I like the sentiment expressed here, but on this note, I think there are other dangers to consider listening to early reviewers:
- Reviewers do get early access and often are receiving units AND doing their tests, writing their script, recording, and editing their videos before regular users can even possibly get a system shipped in. At best this rushes them where they miss details (e.g., few reviewers noticed that the MacBook Pro 14" M5 keyboard is different hardware then what you got on the M4 Pro because so much content is rushed)
- Reviewers are almost never experts on what street prices look like because they are focused on reviewing, getting content out ASAP. They are not spending time monitoring pricing with only a few exceptional channels doing so.
- The best marketing machine companies like Apple absolutely groom the review ecosystem without even needing to tell reviewers what to do directly.
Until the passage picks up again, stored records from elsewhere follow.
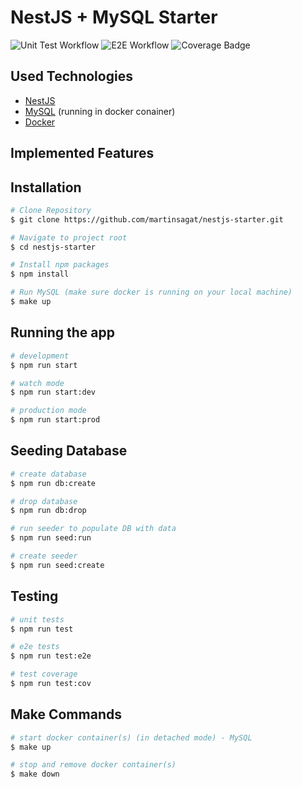 # NestJS + MySQL Starter
![Unit Test Workflow](https://github.com/martinsagat/nestjs-starter/actions/workflows/unit_test.yml/badge.svg)
![E2E Workflow](https://github.com/martinsagat/nestjs-starter/actions/workflows/e2e_test.yml/badge.svg)
![Coverage Badge](https://img.shields.io/endpoint?url=https://gist.githubusercontent.com/martinsagat/0cec30cd26854aae33dce9e1bb07d5ab/raw/jest-coverage-comment__main.json)

## Used Technologies
- [NestJS](https://nestjs.com)
- [MySQL](https://www.mysql.com) (running in docker conainer)
- [Docker](https://www.docker.com)

## Implemented Features


## Installation

```bash
# Clone Repository
$ git clone https://github.com/martinsagat/nestjs-starter.git

# Navigate to project root
$ cd nestjs-starter

# Install npm packages
$ npm install

# Run MySQL (make sure docker is running on your local machine)
$ make up
```

## Running the app

```bash
# development
$ npm run start

# watch mode
$ npm run start:dev

# production mode
$ npm run start:prod
```

## Seeding Database

```bash
# create database
$ npm run db:create

# drop database
$ npm run db:drop

# run seeder to populate DB with data
$ npm run seed:run

# create seeder
$ npm run seed:create
```

## Testing

```bash
# unit tests
$ npm run test

# e2e tests
$ npm run test:e2e

# test coverage
$ npm run test:cov
```

## Make Commands

```bash
# start docker container(s) (in detached mode) - MySQL
$ make up

# stop and remove docker container(s)
$ make down
```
It's a competitive landscape of self-made YouTubers who are susceptible to positive reinforcement from the industry. i.e., companies don't have to tell reviewers to censor themselves, they can instead use positive reinforcement to select which reviewers are getting the best access and privileges.
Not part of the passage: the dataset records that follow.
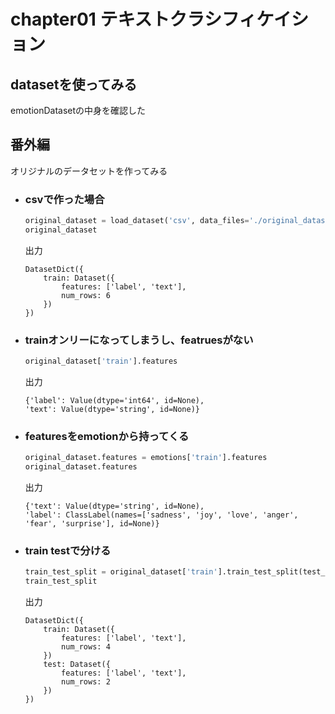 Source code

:# chapter01 テキストクラシフィケイション


## datasetを使ってみる
emotionDatasetの中身を確認した


## 番外編
オリジナルのデータセットを作ってみる
- ### csvで作った場合
    ```python
    original_dataset = load_dataset('csv', data_files='./original_dataset2.csv', sep=',', names=['label', 'text'])
    original_dataset
    ```
    出力
    ```
    DatasetDict({
        train: Dataset({
            features: ['label', 'text'],
            num_rows: 6
        })
    })
    ```

- ### trainオンリーになってしまうし、featruesがない
    ```python
    original_dataset['train'].features
    ```
    出力
    ```
    {'label': Value(dtype='int64', id=None),
    'text': Value(dtype='string', id=None)}
    ```

- ### featuresをemotionから持ってくる
    ```python
    original_dataset.features = emotions['train'].features
    original_dataset.features
    ```
    出力
    ```
    {'text': Value(dtype='string', id=None),
    'label': ClassLabel(names=['sadness', 'joy', 'love', 'anger', 'fear', 'surprise'], id=None)}
    ```

- ### train testで分ける
    ```python
    train_test_split = original_dataset['train'].train_test_split(test_size=0.2)
    train_test_split
    ```

    出力
    ```
    DatasetDict({
        train: Dataset({
            features: ['label', 'text'],
            num_rows: 4
        })
        test: Dataset({
            features: ['label', 'text'],
            num_rows: 2
        })
    })
    ```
Now, about the computer itself: related to the way the author of this article talks about the MacBook Neo, about the role of a cheap computer to just try have a working computer that is able to get some stuff done: this is the kind of thing that should likely steer you AWAY from this MacBook Neo that initially looked so exciting.
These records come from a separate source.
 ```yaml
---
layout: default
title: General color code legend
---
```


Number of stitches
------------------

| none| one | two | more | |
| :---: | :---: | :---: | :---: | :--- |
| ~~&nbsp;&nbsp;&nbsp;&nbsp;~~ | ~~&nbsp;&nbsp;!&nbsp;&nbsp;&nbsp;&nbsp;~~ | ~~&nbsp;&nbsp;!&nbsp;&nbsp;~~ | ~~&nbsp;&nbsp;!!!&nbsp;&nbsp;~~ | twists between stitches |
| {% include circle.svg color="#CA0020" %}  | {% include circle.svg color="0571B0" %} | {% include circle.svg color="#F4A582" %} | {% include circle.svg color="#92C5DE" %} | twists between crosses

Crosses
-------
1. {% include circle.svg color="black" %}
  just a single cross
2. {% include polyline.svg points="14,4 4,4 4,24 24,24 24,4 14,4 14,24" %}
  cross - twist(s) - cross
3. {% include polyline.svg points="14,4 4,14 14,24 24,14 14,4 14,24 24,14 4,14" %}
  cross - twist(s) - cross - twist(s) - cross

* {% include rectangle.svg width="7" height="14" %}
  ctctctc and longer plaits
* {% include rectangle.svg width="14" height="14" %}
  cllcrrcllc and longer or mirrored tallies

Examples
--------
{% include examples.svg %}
If you're considering a ~$500-750 computer, well, not only should you be checking the used market, but also, actually look at the competition to this thing.
The reactions I've seen from regular people seems to be, basically, "wow, Apple pulled off an incredible feat, they've disrupted the computer market again!"
Well, let's pump the brakes. First off, realize the Neo is making a lot of the same trade-offs that budget laptops have been doing for years. They aren't even giving you a backlit keyboard! The lower model cuts out biometric auth! There's no haptic trackpad, which used to be a major differentiator for Apple! It comes with a tiny slow charger! The battery life is actually not that good under load/bright screen because the battery is tiny! The CPU is old/slower/low power biased! These are all the classic cheap laptop tradeoffs that give PC manufacturers a LOT of room to actually compete really well against the Neo.
On top of that, almost every cheapo Windows laptop on the market is going to deliver to you a computer with at least a replaceable SSD. Usually RAM is soldered but it's not impossible to find that as something you can upgrade as well even on consumer-ish stuff that isn't just an old ThinkPad.
Actually spend the time to jump on some retailer websites like Best Buy and take a look at what the street prices look like.
There are multiple computers on there that make way more sense for someone budget constrained than a MacBook Neo.
My two favorites, one at a lower price and one at a higher price:
Lenovo Yoga 7 2-in-1 2K OLED Touchscreen Laptop, AMD Ryzen AI 5 340 2025 - 16GB memory, 512GB SSD, $679. This is a proper mid-range laptop and not just some cheap bottom of the barrel model in the lineup. To gain an OLED touchscreen, double the RAM, and the same storage as the highest Neo model at the same price, this is just great all around. I'm pretty sure these get very respectable battery life as well.
Lenovo IdeaPad Slim 3x 15.3" touchscreen snapdragon X, 16GB memory, 256GB storage, $549. With this model, you get a lot of the same ARM benefits that Apple is giving you. Sure, Windows on ARM is not the kind of polished native experience as a Mac, but we are just talking about a cheap laptop that works and, generally, everything you want to do in Windows will work on an ARM system. Once again, you're getting doubled RAM, which is important, and you're going to gain a touch screen, numpad, and possibly even beat out the Neo's battery life.
Another option is the HP OmniBook X Flip 2-in-1, a little less of a good value than the above, but it's another 16GB/512GB option that slides under $700.
All of the computers you listed have an inferior CPU, inferior battery life, inferior performance, inferior build quality, and inferior software for most peoples usecases. I know we all love linux here, but a lot of creative (or school, or work) apps that people use don't support Linux, so people must choose between MacOS and Windows.
All of the "cons" you list for the Neo apply doubly if not more for the alternatives you provided. Not to mention the cheap plastic build quality, poor OEM support, horrible screens, etc.
You make some great points here. Here’s one of the places I’m coming from that seems to be aligned with the author of this.
I find macOS to be a superior OS for doing computer work to all the alternatives. It still sucks for a lot of reasons, but to my taste it generally sucks less. I’m a web dev, so I host a lot of crap in Linux, and I’m pretty confident in using it as a desktop. But the general day to day experience I find macOS superior.
There’s plenty of people in similar boats, and this is the most affordable machine (new, not used) that lets someone get to use macOS.
For a lot of people with budget limits I’d point them to used MacBook Air models rather than the Neo, but having this as a new model is a really nice option for some people.
Also you can call the Neo CPU slow but its benchmarks run circles around anything you find at its price range. Those machines have more RAM and storage, but the Neo will likely provide a more responsive experience than anything in its price range.